Report every line below that carries the word "title".
### Input for this task
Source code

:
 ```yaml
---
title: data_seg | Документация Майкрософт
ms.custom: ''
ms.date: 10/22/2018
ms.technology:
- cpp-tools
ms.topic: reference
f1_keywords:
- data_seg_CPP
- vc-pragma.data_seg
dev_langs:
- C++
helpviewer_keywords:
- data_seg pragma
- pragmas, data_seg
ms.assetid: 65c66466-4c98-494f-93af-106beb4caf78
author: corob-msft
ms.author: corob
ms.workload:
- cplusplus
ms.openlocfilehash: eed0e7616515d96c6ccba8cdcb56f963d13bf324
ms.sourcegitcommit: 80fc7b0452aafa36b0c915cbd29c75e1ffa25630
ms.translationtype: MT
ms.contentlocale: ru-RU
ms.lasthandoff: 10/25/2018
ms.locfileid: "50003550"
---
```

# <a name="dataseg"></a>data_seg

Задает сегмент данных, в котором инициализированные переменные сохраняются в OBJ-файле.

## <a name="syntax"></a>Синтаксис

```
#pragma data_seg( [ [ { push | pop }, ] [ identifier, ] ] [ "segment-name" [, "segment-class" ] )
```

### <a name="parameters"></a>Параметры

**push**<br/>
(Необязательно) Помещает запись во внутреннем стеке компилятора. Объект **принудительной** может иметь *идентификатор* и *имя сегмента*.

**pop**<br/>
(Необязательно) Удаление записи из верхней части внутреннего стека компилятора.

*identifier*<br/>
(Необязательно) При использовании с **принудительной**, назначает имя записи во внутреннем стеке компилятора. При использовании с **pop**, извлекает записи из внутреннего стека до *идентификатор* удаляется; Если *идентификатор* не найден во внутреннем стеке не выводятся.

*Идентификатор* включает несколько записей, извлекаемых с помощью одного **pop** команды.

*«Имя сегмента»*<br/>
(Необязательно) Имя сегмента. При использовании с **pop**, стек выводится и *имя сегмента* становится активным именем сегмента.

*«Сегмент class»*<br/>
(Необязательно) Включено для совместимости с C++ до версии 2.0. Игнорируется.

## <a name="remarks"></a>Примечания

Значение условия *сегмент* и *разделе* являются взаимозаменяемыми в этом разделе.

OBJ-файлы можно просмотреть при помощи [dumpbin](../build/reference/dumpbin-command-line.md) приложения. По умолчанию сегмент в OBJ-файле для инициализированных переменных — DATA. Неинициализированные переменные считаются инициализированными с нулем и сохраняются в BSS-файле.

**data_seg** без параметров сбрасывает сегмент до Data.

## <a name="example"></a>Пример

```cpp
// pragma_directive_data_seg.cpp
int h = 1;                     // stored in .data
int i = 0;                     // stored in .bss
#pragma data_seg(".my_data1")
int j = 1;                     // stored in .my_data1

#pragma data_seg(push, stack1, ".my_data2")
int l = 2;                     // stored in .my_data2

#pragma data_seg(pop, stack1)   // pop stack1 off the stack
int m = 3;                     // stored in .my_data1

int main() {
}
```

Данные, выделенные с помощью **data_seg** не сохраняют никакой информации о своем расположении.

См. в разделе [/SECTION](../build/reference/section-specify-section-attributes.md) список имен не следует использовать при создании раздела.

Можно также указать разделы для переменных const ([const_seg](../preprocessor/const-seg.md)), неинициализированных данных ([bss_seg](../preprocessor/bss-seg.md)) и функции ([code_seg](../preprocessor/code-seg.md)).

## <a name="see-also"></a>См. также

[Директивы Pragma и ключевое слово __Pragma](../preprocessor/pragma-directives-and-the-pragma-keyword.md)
######
### Input for this task
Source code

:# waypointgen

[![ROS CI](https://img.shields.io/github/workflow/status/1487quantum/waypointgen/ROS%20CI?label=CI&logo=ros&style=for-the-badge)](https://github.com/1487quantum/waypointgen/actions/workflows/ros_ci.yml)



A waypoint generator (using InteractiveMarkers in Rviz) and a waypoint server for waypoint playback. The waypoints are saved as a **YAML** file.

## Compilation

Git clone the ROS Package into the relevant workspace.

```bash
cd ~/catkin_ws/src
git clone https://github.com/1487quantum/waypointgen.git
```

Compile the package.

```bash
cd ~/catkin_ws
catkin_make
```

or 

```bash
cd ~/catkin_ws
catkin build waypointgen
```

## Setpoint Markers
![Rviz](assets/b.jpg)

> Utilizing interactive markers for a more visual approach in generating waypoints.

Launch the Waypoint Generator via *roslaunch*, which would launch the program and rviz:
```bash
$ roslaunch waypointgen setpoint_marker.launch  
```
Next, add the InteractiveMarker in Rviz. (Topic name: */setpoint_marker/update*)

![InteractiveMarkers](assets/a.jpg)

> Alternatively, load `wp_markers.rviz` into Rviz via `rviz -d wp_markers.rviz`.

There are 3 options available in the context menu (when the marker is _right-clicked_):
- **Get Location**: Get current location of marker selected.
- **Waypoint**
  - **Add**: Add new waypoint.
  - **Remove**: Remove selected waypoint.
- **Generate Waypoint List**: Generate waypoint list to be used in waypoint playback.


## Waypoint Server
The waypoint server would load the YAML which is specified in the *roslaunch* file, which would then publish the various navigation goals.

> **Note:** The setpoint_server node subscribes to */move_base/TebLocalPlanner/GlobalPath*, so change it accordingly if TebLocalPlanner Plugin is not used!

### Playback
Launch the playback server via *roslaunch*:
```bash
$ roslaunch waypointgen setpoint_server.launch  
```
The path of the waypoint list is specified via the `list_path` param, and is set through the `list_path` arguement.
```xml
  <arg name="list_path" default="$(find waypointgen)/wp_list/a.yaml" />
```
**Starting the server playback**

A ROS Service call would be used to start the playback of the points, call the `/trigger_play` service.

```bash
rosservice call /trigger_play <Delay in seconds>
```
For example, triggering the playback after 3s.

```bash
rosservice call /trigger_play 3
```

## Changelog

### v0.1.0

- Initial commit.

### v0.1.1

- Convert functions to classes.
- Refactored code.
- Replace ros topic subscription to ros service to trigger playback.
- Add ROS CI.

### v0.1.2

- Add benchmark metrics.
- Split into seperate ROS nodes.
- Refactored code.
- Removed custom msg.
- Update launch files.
######
### Input for this task
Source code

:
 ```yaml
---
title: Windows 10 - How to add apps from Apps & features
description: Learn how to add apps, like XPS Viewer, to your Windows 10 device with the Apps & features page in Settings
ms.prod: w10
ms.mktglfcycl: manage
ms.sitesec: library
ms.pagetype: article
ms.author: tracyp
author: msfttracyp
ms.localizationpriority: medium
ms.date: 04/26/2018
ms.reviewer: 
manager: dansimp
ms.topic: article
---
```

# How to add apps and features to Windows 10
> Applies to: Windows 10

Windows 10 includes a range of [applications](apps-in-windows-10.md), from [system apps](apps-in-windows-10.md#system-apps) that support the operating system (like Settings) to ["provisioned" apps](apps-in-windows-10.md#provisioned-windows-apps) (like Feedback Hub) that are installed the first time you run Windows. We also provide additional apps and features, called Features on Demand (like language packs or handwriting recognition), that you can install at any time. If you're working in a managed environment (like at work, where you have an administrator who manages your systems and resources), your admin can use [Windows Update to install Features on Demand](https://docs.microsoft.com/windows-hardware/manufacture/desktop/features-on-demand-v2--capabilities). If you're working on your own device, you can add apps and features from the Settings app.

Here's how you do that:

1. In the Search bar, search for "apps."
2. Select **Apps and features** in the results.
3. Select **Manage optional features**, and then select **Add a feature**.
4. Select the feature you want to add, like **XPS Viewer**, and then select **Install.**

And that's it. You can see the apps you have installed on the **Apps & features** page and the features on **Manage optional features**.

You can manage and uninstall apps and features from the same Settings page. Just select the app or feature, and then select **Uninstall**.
######
**Result of this task**:
title: data_seg | Документация Майкрософт
title: Windows 10 - How to add apps from Apps & features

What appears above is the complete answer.